■ Provided records:
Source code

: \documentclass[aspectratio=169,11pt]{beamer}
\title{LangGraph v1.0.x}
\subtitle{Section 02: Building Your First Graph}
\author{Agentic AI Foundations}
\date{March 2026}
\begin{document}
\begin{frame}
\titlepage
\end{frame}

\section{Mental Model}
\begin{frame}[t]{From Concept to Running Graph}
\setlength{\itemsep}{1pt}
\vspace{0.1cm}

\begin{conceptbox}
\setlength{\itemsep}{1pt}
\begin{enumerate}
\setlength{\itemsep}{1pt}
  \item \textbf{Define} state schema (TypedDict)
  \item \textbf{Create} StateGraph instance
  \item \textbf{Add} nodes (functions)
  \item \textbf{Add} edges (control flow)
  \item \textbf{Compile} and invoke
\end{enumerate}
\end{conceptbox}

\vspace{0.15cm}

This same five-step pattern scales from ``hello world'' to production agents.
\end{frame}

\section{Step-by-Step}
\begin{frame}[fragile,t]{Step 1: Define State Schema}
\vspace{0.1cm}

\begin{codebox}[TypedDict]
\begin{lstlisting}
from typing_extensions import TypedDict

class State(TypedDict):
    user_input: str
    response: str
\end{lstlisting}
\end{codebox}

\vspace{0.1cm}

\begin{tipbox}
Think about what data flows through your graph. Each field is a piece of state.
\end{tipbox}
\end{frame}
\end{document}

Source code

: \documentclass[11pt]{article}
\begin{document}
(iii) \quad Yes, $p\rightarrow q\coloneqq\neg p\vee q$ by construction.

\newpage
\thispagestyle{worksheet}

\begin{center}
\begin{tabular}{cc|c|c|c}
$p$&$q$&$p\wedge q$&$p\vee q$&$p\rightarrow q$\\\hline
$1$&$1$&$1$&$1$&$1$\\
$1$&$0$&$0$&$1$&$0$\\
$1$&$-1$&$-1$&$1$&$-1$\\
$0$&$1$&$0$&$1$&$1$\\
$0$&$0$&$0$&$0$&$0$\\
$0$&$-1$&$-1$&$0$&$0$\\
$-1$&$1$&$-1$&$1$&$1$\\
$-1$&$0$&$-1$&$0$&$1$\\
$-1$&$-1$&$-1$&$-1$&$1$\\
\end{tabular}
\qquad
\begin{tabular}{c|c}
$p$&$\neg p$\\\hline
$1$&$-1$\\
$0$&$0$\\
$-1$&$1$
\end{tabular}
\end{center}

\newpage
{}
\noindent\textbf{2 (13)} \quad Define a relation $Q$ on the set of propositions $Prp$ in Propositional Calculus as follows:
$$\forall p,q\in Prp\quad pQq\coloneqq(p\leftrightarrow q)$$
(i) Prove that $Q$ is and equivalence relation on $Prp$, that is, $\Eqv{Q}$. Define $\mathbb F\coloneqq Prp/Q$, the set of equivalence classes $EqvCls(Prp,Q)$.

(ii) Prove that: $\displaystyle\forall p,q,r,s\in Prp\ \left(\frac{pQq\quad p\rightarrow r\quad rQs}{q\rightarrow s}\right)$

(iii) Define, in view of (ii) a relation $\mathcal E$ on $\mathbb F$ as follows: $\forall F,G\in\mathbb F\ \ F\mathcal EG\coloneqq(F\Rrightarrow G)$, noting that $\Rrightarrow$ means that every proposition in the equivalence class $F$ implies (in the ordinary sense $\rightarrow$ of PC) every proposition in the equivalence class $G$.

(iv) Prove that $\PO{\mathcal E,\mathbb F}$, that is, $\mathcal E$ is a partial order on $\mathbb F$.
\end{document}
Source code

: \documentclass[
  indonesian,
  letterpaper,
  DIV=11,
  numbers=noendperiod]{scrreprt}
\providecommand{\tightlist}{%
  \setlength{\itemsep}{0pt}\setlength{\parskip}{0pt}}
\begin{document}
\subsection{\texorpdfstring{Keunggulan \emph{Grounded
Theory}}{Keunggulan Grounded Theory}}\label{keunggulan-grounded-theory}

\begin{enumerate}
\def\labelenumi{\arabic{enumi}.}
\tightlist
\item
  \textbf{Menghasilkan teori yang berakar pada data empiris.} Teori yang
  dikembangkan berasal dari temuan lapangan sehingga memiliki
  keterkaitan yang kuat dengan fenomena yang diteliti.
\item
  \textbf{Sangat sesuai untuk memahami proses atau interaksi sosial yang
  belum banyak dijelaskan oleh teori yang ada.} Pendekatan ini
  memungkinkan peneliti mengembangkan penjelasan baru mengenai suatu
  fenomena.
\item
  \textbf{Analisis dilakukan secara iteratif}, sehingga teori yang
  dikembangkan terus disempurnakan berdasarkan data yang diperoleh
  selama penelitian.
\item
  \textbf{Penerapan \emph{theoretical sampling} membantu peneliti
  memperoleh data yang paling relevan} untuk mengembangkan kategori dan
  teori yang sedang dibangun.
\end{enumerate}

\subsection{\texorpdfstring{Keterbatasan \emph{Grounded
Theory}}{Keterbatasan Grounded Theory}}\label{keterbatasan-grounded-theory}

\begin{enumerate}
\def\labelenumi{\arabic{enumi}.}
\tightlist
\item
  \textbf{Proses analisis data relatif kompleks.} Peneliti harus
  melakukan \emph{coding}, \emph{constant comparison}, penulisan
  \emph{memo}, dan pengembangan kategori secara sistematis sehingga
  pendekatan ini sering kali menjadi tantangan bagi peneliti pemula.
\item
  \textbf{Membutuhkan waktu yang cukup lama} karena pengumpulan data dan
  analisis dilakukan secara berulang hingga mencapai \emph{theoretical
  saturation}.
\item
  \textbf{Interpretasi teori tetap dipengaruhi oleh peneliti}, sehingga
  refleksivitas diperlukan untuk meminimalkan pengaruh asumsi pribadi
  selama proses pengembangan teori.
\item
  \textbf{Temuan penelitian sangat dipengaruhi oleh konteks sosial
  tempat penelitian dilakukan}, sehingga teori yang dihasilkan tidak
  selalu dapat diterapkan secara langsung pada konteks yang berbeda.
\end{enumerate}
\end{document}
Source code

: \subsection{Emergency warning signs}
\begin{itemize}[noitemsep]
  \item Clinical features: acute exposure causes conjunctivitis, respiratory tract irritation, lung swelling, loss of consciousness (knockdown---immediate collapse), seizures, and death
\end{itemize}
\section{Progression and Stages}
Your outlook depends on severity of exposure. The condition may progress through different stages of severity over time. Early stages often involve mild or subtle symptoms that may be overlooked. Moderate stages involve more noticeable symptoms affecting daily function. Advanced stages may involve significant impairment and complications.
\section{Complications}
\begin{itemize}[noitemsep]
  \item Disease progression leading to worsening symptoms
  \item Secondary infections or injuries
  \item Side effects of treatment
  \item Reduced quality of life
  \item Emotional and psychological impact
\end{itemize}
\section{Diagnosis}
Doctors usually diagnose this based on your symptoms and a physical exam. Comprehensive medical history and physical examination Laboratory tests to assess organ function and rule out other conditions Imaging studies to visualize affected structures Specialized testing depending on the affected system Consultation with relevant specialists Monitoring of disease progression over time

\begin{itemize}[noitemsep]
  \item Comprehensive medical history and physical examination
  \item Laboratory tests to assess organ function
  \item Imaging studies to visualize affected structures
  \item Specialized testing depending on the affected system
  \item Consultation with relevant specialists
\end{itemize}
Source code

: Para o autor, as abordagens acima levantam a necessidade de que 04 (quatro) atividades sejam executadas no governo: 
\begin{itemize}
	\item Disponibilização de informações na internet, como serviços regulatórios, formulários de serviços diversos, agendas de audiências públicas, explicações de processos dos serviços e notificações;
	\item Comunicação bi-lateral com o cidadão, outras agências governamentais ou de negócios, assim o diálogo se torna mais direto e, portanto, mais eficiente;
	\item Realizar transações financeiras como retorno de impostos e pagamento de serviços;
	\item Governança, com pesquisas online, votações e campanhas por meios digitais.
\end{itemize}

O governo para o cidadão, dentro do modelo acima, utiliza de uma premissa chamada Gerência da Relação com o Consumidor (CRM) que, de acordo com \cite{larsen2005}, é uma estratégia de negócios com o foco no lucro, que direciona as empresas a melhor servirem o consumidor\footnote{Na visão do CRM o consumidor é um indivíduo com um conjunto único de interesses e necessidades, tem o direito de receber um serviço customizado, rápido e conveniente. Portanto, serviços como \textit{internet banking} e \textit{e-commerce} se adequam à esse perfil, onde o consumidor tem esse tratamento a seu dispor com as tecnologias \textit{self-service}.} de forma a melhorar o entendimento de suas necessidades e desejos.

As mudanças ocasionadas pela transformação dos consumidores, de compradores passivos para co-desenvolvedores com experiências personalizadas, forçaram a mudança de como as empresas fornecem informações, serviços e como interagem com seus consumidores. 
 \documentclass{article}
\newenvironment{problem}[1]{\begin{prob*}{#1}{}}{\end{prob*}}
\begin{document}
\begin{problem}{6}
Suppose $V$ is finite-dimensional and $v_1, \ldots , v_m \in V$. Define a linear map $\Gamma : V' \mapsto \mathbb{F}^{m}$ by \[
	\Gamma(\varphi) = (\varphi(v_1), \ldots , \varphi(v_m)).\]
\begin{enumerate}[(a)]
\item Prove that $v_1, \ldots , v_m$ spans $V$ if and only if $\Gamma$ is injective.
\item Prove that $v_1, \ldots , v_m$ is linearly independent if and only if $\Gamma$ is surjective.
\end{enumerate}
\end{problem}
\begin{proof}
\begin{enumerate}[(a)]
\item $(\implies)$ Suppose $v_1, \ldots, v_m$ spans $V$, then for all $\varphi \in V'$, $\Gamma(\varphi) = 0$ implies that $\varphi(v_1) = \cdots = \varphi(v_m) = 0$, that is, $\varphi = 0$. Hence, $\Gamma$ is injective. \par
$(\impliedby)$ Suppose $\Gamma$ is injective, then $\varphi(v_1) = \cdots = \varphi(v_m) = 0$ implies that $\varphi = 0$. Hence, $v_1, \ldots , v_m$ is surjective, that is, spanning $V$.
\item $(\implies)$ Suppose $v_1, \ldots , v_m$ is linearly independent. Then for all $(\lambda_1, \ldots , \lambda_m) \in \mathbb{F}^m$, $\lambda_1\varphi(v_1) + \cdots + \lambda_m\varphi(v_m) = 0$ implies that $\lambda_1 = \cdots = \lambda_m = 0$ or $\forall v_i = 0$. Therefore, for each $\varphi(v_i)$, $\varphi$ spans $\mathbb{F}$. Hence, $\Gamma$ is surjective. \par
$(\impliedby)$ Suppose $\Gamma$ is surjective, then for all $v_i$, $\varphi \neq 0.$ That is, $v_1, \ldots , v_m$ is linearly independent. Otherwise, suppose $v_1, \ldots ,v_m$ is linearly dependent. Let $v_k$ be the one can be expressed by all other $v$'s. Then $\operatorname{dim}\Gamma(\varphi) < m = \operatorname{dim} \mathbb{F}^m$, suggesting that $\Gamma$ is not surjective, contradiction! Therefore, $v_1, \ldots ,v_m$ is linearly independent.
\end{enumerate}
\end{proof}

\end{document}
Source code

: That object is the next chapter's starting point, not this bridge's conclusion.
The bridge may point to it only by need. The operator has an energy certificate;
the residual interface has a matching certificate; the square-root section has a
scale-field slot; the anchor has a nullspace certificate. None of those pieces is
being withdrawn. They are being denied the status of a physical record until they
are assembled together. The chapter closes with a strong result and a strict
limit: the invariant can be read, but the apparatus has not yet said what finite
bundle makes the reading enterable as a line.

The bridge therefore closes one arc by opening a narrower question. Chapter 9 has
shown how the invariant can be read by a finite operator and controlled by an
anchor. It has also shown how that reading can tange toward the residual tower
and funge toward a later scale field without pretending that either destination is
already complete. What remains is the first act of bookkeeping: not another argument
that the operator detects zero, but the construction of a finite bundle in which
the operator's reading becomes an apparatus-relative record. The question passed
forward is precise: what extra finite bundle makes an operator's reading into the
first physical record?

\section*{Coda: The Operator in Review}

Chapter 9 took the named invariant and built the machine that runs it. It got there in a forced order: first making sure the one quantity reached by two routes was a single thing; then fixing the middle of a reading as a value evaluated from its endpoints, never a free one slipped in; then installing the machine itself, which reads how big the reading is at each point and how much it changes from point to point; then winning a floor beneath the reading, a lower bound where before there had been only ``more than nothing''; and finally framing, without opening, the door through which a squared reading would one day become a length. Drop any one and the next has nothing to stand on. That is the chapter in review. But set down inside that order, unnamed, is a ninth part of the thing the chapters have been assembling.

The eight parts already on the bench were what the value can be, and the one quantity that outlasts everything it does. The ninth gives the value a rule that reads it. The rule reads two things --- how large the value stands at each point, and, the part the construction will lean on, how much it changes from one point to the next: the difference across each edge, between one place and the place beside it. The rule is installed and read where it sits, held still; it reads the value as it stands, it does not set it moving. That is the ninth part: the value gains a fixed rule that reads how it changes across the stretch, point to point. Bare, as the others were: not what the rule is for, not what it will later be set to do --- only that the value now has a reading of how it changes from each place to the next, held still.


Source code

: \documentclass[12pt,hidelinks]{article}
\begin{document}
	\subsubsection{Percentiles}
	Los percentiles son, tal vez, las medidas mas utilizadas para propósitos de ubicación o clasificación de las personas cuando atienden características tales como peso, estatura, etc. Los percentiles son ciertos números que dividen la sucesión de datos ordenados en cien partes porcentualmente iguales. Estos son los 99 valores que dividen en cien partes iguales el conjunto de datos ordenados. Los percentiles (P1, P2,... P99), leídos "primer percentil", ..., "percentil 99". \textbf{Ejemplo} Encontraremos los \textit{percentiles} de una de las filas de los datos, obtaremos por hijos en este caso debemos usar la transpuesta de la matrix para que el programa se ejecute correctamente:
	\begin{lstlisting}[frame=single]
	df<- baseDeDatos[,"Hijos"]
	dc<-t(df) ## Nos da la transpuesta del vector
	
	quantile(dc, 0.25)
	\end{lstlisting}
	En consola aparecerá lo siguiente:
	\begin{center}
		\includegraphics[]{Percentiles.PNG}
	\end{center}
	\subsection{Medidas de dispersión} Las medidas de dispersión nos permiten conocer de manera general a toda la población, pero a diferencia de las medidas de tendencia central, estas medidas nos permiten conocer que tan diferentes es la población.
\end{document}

■ Work required: Go through the lines above. Select every one that has the string "selama".

■ Answer section:
  selama penelitian.
  selama proses pengembangan teori.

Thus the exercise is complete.